Khaled Al Khawaldeh (Abu Dhabi)
In an age of increasingly saturated information, where every person with a phone can effectively become a content creator, and AI threatens to flood our servers with ever more unverifiable material, can the traditional forms of information exchange hold up?
This was the question pondered by an esteemed panel of renowned experts at the Abu Dhabi Cultural Summit on Sunday in front of a crowd of enthusiastic creatives at the Manarat Al Saadiyat.
“It is a challenge to the mainstream media. We have two faults, first we are too boring, and second we are too negative,” Wolfgang Fengler, CEO of World Data Lab, told the panel.
Fengler was responding to a series of questions about the massive influx of new media on applications such as TikTok, and the impact that this could have on decaying the quality of information exchange.
In Fengler’s opinion, the issue is not the increasingly democratised nature of content creation, but the lack of innovation in established media.
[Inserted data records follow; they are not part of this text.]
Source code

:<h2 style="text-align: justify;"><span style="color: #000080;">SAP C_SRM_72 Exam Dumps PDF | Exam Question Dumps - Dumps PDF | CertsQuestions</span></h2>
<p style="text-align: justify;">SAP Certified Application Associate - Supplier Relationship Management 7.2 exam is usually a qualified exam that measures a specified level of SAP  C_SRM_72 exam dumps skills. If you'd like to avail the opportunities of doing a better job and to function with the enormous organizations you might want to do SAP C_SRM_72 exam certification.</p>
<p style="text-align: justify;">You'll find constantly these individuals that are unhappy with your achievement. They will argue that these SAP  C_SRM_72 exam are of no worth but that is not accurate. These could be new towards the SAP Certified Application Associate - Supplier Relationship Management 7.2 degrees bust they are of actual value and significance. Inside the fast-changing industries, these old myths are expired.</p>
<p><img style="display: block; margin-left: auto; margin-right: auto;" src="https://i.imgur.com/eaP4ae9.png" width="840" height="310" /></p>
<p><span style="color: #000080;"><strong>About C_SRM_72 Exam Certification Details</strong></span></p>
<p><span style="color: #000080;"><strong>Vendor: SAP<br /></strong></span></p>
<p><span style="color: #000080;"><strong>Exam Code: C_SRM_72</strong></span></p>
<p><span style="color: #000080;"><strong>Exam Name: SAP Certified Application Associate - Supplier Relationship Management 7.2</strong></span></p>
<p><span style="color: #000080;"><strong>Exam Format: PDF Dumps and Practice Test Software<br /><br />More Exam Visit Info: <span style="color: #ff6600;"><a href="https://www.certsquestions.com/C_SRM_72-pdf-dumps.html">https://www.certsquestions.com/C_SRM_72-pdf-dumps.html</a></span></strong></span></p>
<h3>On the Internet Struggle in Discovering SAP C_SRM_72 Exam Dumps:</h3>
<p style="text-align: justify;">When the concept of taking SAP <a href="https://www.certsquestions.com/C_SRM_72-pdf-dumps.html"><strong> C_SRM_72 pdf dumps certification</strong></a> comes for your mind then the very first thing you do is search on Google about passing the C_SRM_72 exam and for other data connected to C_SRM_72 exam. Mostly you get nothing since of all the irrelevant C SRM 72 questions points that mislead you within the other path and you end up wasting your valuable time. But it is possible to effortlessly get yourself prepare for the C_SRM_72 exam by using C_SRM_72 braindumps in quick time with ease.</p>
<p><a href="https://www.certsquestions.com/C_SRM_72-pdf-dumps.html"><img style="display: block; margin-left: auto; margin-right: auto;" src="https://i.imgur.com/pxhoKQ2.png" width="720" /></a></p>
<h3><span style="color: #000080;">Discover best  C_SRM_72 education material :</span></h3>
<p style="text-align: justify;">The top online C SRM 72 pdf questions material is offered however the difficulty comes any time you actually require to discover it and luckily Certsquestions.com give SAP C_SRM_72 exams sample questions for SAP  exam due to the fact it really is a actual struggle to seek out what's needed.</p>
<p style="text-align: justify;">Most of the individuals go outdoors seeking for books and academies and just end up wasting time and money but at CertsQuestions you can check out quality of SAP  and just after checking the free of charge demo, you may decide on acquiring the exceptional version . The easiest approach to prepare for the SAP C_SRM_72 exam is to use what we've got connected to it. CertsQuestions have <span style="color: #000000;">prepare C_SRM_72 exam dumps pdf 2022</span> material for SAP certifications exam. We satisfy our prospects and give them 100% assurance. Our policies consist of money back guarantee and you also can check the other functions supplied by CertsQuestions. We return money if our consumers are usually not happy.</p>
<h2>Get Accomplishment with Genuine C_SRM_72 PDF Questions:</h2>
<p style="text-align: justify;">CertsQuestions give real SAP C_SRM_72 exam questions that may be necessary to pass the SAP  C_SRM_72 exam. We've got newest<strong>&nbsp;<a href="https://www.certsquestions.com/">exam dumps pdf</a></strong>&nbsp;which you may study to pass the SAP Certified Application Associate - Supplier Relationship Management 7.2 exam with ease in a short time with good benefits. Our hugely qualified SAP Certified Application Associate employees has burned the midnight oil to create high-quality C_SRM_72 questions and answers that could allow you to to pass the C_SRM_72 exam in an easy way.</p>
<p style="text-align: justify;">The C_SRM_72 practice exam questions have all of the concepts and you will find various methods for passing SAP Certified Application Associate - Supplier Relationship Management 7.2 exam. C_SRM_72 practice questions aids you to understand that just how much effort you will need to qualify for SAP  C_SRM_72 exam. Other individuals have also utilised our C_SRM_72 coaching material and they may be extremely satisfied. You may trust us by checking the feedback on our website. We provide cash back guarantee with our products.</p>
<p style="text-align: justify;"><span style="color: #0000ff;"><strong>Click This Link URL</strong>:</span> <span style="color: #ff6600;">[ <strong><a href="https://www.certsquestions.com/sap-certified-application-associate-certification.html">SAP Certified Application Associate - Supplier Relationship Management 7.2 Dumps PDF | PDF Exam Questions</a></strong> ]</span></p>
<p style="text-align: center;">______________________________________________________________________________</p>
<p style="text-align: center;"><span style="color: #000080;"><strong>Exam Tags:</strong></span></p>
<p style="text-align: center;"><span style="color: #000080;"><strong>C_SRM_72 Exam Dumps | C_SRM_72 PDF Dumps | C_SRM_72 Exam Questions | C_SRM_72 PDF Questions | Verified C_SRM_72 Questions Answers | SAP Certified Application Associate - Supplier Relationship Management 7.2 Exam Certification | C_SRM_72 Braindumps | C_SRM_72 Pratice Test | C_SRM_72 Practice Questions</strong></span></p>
Having launched population.io as well as worldpoverty.io, two real time interactive sites that tell the story of the planet’s population growth and fight against poverty in real time, Fengler shared his insights into the power of using innovative techniques and big data to tell important stories.
“If you look at our world emissions clock, you will find there is a good story along with the bad, as 43 countries have declining emissions,” he said.
“We don’t need to repeat that there is a climate crisis; we know that we need to find a better way to tell the story.”
This was echoed by Nanjira Sambuli, a Technology and International Affairs Fellow at Carnegie Endowment for International Peace, who said that there is a need to curate a more diverse range of content and viewpoints, which are currently not being captured enough in mainstream media.
“We have a saying in Kenya, stories are just data with soul…We need to listen more to these voices,” she said.
Anthony Gaffen, CEO and Creative Director of the award-winning Atlantic Productions Group, had a more critical opinion of the rise of hyper short form content. As a highly successful documentary maker himself, he believed the short form content of today is decaying the art of storytelling.
“So much now is not about storytelling, it’s about sensationalism… people actually have a long attention span,” he said.
“Storytelling is a craft; we don’t want to lose it,” Gaffen added.
Reflecting on his time working with David Attenborough on nature documentaries, he said he did not believe that people truly craved instantly gratifying 30 second clips and believed long form content still garnered audiences when done correctly.
“Not everyone has the attention span of a newt,” he remarked.
Gaffen believes that immersive technologies would be the next frontier to bring back more engaging and detailed content. Agreeing with Fengler’s points about the need to innovate, he predicted that a flood of technologies in augmented and virtual realities would usher in a new age of storytelling.
“In the next two to three years, we are going to go through a rapid change, we will go from the smartphone generation to the immersive generation”’ he said.
“This opens the way to a very different type of storytelling.”